Мерь, бесшумно стоявшая где-то рядом, подметив, что основной отряд удалился, давала волю своему любопытству. Отдельные смельчаки отваживались подойти поближе к сторожке и наблюдать с большим интересом за пришельцами — вроде бы схожими с ними, но непонятно во что одетыми и лепечущими что-то на своем совершенно нескладном языке.
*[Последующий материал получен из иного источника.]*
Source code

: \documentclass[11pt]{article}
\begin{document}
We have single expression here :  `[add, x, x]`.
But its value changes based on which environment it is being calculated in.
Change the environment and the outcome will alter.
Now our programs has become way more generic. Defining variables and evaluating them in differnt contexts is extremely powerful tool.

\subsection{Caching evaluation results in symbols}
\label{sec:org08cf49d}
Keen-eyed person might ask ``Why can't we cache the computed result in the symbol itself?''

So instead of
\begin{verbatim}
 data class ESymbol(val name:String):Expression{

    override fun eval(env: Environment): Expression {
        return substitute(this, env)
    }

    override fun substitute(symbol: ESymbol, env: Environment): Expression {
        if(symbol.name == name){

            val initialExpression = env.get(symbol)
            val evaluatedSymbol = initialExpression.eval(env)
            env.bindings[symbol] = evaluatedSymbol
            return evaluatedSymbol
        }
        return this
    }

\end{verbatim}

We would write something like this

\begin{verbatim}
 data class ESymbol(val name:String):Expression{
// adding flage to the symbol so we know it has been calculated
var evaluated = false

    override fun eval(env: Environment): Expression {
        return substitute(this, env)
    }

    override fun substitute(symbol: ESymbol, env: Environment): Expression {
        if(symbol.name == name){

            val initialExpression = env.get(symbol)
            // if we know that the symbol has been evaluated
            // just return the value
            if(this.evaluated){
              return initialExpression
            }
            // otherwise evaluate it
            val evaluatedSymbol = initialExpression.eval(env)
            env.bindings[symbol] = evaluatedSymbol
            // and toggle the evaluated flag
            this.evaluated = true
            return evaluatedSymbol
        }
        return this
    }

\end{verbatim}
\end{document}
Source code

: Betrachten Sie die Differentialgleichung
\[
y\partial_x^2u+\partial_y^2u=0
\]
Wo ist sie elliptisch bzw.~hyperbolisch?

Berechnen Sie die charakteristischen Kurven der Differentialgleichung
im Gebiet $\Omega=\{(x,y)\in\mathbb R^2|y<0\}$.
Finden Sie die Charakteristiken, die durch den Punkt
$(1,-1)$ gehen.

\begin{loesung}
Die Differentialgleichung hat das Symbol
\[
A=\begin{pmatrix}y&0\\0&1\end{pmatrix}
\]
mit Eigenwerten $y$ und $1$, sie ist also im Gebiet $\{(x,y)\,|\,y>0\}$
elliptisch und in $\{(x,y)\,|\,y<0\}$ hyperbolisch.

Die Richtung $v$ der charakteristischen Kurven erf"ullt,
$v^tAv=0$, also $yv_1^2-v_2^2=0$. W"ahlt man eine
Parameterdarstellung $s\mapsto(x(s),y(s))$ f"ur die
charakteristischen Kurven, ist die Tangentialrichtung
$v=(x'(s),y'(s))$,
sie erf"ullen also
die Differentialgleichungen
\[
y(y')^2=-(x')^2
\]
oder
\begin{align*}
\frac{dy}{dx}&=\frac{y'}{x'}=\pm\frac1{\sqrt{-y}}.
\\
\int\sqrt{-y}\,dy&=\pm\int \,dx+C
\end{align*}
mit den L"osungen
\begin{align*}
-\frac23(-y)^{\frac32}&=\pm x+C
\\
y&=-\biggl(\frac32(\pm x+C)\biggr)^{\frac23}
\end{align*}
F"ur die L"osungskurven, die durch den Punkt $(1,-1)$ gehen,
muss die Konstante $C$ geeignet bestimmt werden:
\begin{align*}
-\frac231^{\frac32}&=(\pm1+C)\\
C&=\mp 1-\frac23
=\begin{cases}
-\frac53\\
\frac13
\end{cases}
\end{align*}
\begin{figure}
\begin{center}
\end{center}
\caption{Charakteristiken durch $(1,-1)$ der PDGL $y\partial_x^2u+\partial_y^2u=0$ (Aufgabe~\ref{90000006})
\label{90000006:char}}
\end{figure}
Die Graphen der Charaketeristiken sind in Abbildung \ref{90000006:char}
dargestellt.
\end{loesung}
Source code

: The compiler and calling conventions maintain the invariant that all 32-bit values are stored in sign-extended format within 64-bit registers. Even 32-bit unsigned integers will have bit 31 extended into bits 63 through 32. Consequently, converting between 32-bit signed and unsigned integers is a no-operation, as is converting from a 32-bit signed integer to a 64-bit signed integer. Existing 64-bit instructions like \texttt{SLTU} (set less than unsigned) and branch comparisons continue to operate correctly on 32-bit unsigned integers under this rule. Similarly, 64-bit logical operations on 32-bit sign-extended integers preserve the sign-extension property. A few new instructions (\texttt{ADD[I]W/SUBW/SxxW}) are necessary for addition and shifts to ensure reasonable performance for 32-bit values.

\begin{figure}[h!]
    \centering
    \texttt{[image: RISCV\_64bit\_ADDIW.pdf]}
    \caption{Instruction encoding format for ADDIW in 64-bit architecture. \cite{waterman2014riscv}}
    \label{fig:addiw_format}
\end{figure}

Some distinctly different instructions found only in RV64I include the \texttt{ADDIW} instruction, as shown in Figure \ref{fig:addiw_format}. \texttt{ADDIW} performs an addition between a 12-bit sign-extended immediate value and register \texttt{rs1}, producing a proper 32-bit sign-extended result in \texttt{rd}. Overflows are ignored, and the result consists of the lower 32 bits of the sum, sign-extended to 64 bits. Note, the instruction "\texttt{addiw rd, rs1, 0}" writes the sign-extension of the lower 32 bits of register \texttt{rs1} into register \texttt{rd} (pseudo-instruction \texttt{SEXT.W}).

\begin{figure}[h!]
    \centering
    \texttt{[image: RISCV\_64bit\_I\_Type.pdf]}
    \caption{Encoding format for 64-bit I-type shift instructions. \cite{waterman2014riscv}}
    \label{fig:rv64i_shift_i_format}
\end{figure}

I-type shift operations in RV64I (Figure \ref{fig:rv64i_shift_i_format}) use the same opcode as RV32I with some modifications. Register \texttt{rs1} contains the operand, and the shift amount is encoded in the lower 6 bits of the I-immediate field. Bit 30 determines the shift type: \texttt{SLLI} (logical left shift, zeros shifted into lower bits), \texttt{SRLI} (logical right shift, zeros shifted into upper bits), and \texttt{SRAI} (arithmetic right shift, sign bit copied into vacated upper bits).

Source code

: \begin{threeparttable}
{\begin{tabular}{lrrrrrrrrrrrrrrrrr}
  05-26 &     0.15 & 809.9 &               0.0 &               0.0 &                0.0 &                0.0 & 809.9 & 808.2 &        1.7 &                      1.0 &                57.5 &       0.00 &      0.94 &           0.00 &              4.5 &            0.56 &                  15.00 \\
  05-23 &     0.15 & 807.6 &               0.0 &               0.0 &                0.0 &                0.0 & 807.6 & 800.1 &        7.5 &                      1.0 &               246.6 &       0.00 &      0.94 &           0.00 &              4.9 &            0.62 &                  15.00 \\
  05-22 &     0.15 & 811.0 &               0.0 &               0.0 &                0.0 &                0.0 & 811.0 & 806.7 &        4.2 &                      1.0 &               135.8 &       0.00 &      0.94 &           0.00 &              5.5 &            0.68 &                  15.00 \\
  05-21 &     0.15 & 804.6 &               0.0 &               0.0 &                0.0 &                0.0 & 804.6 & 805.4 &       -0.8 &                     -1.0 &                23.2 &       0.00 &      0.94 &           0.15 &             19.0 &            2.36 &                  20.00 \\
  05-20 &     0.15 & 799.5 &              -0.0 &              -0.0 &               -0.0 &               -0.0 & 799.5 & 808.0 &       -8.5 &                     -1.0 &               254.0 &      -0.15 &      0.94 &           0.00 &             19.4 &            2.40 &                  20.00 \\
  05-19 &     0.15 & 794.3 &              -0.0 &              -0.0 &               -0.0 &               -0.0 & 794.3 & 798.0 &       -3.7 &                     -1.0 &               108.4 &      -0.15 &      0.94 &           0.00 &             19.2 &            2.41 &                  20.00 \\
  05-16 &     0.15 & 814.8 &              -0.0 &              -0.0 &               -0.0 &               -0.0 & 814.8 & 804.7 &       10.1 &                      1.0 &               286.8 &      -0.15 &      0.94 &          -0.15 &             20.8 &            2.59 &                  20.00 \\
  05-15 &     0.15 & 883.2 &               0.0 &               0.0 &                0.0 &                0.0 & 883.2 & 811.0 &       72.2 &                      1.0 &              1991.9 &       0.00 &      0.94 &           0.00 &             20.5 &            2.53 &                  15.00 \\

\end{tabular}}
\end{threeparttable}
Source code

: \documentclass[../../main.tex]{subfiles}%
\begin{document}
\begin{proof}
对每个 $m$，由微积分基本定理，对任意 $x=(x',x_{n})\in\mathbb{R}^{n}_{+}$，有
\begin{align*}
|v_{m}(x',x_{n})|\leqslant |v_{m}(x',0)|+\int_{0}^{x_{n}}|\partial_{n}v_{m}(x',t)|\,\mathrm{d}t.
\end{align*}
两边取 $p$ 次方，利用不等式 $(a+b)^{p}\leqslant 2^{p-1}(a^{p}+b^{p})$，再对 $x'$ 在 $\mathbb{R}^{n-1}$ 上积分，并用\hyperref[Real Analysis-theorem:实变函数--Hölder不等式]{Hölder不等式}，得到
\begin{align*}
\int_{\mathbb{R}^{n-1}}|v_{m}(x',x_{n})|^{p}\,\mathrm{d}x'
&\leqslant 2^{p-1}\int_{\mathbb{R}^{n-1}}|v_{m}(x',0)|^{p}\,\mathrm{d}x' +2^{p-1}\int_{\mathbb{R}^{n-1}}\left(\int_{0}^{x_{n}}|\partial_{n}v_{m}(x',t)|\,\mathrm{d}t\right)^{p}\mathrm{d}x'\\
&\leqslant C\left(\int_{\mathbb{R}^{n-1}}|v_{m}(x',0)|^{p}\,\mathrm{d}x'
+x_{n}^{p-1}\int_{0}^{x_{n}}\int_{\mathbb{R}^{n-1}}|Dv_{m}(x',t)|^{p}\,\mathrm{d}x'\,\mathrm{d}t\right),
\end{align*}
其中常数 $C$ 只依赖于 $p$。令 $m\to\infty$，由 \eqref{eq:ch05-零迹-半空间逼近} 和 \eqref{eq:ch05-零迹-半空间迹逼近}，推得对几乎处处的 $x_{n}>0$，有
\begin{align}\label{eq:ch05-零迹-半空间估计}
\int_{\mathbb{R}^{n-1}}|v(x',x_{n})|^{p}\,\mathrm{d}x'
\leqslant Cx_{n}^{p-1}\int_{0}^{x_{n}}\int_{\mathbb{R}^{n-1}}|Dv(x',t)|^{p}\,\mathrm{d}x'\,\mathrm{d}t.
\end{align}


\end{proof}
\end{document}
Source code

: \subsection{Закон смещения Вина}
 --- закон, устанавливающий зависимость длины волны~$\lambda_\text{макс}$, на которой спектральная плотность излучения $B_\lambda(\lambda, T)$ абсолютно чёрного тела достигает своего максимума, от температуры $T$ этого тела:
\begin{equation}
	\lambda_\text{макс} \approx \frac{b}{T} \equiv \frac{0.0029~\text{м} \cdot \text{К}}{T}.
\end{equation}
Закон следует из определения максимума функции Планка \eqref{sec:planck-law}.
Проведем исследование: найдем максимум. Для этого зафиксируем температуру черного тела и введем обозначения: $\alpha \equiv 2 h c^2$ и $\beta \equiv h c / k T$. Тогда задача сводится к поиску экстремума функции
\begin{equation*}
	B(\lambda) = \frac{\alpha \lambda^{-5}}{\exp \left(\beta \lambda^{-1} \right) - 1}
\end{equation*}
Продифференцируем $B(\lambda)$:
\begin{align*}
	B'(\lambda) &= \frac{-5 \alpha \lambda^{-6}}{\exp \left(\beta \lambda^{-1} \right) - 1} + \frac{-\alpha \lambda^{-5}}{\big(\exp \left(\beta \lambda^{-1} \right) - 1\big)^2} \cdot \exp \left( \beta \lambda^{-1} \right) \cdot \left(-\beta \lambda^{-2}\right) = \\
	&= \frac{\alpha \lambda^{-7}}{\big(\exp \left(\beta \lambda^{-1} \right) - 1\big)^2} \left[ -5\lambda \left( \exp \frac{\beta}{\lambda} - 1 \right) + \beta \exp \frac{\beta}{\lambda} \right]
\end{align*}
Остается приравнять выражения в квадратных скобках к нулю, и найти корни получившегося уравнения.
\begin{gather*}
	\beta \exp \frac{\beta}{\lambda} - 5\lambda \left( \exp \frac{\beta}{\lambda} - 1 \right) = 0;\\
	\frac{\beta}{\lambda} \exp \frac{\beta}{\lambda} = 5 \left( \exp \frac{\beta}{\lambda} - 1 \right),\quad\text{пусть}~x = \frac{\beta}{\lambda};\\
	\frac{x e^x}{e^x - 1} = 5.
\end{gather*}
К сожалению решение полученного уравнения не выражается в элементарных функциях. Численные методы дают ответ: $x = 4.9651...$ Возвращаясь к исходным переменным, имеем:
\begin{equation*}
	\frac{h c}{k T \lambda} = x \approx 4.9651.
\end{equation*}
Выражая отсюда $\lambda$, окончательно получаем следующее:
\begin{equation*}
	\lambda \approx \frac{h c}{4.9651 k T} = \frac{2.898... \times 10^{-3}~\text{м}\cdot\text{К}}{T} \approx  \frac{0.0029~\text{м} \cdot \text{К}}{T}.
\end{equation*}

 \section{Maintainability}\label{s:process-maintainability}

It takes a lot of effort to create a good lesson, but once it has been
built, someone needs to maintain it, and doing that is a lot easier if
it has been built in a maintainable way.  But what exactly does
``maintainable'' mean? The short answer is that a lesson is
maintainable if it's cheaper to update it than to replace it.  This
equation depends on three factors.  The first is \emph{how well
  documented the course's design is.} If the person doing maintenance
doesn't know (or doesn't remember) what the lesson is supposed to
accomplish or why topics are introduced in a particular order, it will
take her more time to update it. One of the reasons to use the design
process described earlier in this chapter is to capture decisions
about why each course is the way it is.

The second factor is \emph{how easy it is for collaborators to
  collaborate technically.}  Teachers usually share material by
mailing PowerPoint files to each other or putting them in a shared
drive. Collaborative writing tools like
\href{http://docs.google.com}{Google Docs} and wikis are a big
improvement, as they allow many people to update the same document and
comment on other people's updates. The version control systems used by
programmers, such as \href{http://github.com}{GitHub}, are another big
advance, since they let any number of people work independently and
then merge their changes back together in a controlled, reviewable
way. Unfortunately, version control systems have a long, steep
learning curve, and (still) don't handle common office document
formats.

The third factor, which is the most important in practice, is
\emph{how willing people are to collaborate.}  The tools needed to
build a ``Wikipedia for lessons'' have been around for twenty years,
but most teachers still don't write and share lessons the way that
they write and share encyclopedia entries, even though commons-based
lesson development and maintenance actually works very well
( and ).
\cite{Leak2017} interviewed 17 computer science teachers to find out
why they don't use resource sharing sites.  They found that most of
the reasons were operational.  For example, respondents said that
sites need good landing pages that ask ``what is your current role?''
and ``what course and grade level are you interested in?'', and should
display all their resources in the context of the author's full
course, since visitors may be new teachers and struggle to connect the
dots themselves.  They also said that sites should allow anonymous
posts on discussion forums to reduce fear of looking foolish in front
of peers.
Славяне конечно же спустя время замечали их и окликивали — сначала тревожно и угрожающе, потом надменно— будто детей. Но аборигены немедленно удалялись восвояси, скользя на своих быстрых, гнутых, до блеска отшлифованных ездой по снегу щепах-лыжах. Русичи также имели необходимые для жизни в снежном лесу, ничуть не хуже дикарских, удобные дощечки. Отследив по лыжне местоположение лежбища, не трудно было решиться на дерзкую вылазку, имея в виду, что народец не может состоять только из мужчин, которые, любопытства ради, приходили поглазеть на чужеземцев. Должны же рядом находиться и грудастые молодухи! Ох, как тяжело одиноким сторожам без женской ласки! И от бесспорной близости женщин у матерых мужиков все думки лишь об одном…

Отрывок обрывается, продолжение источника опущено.